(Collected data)
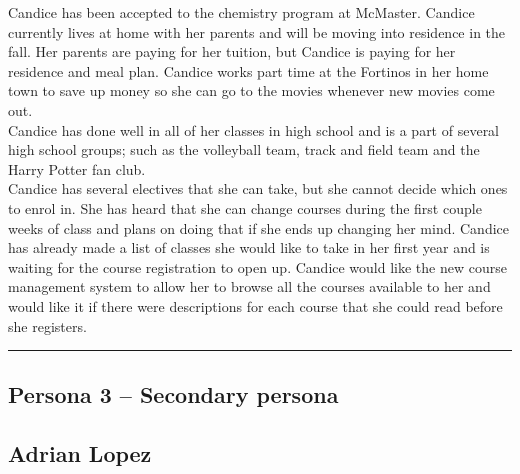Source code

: \documentclass[12pt]{article}
\begin{document}
Candice has been accepted to the chemistry program at McMaster. Candice currently lives at home with her parents and will be moving into residence in the fall. Her parents are paying for her tuition, but Candice is paying for her residence and meal plan. Candice works part time at the Fortinos in her home town to save up money so she can go to the movies whenever new movies come out.\\

Candice has done well in all of her classes in high school and is a part of several high school groups; such as the volleyball team, track and field team and the Harry Potter fan club.\\

Candice has several electives that she can take, but she cannot decide which ones to enrol in. She has heard that she can change courses during the first couple weeks of class and plans on doing that if she ends up changing her mind. Candice has already made a list of classes she would like to take in her first year and is waiting for the course registration to open up. Candice would like the new course management system to allow her to browse all the courses available to her and would like it if there were descriptions for each course that she could read before she registers.

\newpage
\hrule
\vspace{2mm}
\subsection{Persona 3 -- Secondary persona}
\vspace{11mm}

\subsection*{Adrian Lopez}
\vspace{4mm}
\end{document}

▶ **What you will do**: Repeat the line containing "3 -- Secondary" and all subsequent lines through the final line of the data, exactly and with no others.

▶ **Task result**:
\subsection{Persona 3 -- Secondary persona}
\vspace{11mm}

\subsection*{Adrian Lopez}
\vspace{4mm}
\end{document}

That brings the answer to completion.